Gusto's head of technology argues that hiring a large number of specialists is not the right strategy for AI development.

That's "the wrong way to go," according to Edward Kim, cofounder of Gusto, and head of technology
Gusto's head of technology argues that hiring a large number of specialists is not the right strategy for AI development.

That's "the wrong way to go," according to Edward Kim, cofounder of Gusto, and head of technology, talking about the times when founders would be planning for an increasingly AI-centric future and hire a bunch of specially trained AI engineers instead of cutting their existing teams.

Instead, he argues that "non-technical team members actually can have a much deeper understanding than an average engineer of what situations the customer can get themselves into, what they're confused about," which puts them in a better position to lead the features that should be built into AI tools.

Kim — whose payroll startup generated more than $500 million in annual revenue in the fiscal year that ended in April 2023 — detailed in an interview with TechCrunch how Gusto approaches AI development, including non-technical members of its customer experience team as writing "recipes" that guide how its AI assistant, Gus, announced last month, interacts with customers.

People who aren't software engineers, but a little technically-minded, can build really powerful and game-changing AI applications," Kim said, pointing to CoPilot — a customer experience tool that Gusto rolled out to the Gusto CX team in June and is already seeing between 2,000 and 3,000 interactions per day.

We can, in fact upskill quite a number of our folks here at Gusto to really build on AI applications, said Kim.

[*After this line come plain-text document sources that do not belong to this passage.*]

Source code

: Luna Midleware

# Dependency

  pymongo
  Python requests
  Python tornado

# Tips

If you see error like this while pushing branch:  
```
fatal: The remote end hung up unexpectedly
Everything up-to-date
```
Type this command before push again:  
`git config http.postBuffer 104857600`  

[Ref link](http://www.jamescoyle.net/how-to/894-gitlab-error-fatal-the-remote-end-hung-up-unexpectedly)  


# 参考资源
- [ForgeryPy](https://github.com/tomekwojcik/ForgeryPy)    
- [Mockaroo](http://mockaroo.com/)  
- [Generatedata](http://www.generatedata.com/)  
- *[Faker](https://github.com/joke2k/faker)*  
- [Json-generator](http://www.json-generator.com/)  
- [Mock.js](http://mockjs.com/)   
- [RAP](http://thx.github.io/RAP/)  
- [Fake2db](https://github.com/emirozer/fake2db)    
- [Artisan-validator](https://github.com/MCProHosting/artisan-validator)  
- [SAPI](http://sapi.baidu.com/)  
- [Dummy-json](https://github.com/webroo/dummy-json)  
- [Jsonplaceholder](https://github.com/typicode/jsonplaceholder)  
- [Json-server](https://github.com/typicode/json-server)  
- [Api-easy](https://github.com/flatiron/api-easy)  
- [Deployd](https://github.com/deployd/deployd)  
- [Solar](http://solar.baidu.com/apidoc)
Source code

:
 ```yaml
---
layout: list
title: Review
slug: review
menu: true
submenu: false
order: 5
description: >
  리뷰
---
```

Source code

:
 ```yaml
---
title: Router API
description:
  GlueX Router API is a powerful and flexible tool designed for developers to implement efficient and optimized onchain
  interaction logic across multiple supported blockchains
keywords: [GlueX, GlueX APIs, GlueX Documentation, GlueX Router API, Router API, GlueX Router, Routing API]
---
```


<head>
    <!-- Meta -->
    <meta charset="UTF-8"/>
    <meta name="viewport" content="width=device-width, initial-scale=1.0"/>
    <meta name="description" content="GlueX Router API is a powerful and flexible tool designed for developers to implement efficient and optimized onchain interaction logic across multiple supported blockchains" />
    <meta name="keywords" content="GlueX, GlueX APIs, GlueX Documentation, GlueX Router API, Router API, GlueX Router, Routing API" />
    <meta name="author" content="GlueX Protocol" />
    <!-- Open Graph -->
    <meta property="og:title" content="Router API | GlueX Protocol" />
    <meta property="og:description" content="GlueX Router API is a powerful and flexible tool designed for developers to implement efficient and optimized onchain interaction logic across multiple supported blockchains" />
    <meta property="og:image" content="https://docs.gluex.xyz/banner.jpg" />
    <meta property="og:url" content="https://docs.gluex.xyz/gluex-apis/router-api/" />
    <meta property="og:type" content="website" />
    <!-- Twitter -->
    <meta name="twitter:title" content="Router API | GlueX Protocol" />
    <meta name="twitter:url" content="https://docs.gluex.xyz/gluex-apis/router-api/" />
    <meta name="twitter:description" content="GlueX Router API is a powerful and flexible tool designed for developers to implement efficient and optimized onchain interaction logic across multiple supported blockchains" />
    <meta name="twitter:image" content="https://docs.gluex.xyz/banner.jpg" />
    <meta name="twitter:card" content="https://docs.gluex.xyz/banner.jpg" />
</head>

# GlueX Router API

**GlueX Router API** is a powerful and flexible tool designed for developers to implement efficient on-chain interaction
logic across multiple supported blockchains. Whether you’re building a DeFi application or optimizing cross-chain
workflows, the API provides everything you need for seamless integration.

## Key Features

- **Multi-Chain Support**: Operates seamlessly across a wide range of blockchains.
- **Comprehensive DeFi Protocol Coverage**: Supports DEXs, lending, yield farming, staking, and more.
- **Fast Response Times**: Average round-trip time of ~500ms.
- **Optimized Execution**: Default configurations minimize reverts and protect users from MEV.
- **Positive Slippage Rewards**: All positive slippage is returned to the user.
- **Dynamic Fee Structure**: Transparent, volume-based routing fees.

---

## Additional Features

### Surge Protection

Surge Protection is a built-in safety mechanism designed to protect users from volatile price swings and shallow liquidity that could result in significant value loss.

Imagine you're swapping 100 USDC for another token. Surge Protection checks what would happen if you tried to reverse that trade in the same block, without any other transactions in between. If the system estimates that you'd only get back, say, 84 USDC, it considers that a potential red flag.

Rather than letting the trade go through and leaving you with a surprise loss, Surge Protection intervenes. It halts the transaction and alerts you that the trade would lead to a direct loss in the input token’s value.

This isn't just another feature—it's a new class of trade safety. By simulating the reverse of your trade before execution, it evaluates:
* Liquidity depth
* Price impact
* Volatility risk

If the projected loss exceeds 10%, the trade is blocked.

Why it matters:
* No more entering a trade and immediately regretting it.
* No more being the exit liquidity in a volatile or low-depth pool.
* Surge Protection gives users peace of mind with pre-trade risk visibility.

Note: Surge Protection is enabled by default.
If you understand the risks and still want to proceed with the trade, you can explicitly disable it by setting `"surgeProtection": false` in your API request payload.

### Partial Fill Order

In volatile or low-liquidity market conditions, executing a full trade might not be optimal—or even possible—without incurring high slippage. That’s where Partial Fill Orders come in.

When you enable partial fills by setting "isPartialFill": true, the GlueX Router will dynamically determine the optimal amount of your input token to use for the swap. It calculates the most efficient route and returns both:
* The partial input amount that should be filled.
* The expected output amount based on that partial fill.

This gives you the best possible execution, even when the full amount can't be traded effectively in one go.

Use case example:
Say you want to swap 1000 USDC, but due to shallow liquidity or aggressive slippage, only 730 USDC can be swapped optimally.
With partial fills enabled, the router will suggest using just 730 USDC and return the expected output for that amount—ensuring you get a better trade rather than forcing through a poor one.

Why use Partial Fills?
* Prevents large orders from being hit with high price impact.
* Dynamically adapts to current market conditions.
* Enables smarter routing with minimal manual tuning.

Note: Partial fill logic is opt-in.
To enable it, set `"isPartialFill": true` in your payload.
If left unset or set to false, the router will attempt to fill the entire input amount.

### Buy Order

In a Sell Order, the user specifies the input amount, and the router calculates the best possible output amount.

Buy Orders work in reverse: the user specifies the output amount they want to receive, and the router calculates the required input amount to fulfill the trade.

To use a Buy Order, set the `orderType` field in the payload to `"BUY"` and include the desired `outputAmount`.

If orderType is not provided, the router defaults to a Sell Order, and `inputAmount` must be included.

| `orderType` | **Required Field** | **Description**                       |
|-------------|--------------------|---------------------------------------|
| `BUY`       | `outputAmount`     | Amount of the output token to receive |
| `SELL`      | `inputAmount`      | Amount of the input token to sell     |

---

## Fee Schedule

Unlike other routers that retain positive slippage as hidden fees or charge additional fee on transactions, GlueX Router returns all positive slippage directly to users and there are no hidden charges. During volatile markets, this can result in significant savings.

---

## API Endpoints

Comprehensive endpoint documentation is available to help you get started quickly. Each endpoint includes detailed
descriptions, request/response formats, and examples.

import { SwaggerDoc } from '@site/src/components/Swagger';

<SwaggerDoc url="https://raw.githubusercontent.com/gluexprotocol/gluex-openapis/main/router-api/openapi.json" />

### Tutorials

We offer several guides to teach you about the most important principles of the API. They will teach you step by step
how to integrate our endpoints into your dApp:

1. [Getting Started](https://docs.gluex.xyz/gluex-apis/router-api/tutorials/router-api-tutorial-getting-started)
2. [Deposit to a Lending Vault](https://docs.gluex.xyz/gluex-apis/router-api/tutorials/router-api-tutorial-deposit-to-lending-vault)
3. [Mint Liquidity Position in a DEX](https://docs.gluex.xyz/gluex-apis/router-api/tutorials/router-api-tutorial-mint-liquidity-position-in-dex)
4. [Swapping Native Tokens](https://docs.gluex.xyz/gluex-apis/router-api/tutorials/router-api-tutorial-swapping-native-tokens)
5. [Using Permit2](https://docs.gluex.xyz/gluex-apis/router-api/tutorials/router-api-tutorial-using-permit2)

This interview has been edited to make it longer and clearer.

Is Gus the first big AI product that you've released to your customers?

So that's Gus, the big AI functionality we've launched to our customers, and in many ways ties together a lot of the point functionality that we've built, because what you start to see happen in apps is they get littered with AI buttons that are like, "Press this button to do something with AI," whereas ours was, "Press this button so we can generate a job description for you.".

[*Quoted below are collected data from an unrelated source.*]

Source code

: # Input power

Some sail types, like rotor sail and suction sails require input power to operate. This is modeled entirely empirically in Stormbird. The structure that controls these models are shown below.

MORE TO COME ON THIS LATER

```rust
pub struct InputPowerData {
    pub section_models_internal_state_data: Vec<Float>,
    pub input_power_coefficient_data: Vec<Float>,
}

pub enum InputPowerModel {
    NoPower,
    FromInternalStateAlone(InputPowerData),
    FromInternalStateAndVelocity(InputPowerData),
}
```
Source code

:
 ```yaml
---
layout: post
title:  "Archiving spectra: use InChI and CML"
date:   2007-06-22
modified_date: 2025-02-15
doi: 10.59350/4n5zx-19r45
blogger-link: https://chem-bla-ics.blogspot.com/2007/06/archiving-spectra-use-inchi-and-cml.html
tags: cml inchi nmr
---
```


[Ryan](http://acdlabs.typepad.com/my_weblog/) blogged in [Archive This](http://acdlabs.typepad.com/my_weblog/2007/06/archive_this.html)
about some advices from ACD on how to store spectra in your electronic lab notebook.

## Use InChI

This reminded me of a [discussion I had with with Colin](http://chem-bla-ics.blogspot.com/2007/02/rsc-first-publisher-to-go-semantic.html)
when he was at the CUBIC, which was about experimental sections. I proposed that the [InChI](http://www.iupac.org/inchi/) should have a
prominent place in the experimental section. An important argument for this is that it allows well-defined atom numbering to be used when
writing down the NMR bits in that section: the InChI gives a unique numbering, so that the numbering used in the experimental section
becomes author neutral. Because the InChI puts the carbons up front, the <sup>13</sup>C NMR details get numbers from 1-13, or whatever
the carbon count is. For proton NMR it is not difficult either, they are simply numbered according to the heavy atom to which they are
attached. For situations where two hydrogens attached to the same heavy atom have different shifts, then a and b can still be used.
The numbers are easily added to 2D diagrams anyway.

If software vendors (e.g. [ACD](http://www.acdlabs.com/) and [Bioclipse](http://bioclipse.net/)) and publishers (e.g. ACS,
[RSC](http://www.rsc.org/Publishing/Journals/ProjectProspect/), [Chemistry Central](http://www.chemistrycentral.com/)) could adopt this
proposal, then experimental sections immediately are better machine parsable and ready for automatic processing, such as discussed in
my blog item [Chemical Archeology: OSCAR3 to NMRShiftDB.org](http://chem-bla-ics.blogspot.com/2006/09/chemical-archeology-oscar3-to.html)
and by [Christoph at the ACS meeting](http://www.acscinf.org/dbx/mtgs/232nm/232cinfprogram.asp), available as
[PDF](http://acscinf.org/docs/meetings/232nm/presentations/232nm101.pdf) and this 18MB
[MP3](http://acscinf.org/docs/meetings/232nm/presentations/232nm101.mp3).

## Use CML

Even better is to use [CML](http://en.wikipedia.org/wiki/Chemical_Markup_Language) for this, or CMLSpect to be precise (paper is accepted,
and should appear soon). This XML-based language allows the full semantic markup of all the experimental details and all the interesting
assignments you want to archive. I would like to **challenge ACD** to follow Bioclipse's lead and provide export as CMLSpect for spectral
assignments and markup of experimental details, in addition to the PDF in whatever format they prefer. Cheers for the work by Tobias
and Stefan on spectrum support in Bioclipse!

But Gus lets you take all that away, and when we feel like Gus can do something that's of value to you, Gus can pop up in an unobtrusive way and say, "Hey, I can help you write a job description?" That's a much cleaner way to interface with AI.

There are some companies which claim to have been doing AI for a million years but only just recently received attention, and then there are those like them which only learned of their opportunity in the last couple years. Does Gusto fall into one camp or the other?

The huge difference for me is, when you talk about software programming, to most people it is not accessible. You need to learn how to code, go to school for a few years. Machine learning was even much more inaccessible. First of all, because you had to be a very special type of software engineer and had this data science skill set and knew how to create artificial neural networks and things like that.

The main thing that changed recently is that the interface for creating ML and AI applications has become much more accessible for just about anybody. In the past, we would have to learn the language of computers and go to school to learn that language, whereas now computers are learning to understand humans more. And that doesn't seem like a big deal, but if you think about it, just makes building software applications so much more accessible.

That is exactly what we have seen at Gusto: People who are not software engineers but who have a little technical aptitude can build truly powerful and game-changing AI applications. We're actually using a lot of our support team to extend the capabilities of Gus and they don't know how to program at all. It's just that the interface that they use now allows them to do the same thing that software engineers have always done, without needing to learn how to code. If you want, I could talk through one example of each of those.

That'd be great.

There's this one individual who's been at the company for about five years. His name is Eric Rodriguez, and literally just moved into the customer support team [and then] transferred to our IT team. While on that team, he started getting pretty interested in AI, and his boss comes up to me and is like, "Hey, he built this thing.". I want to show it to you. Well, this was my first time ever meeting him in person but he showed me what he had built and what it was more or less-a CoPilot tool for our [customer experience] team. Ask it a question and it will just give you the answer in natural language, like ChatGPT might, except it has access to our internal knowledge base of how to do things in our app.

At this point, we present this to our support team, and they just loved it. It completely changed their workflows and how efficient they are. So basically, anytime they get a support ticket, instead of going through this knowledge base that we've built, they actually ask this CoPilot tool, and the CoPilot tool actually answers the question for them. There is still a human between the CoPilot and the customer, but very often they just get the response through the CoPilot tool and then copy paste it to the customer. They will verify whether it's correct which most of the time it is.

So we transferred [Eric] to the software engineering team right away. In fact, he reports directly to me, believe it or not, and he is one of our best engineers now. Because he was one of the early adopters of just playing around with AI and now he's on the forefront of building AI applications at Gusto.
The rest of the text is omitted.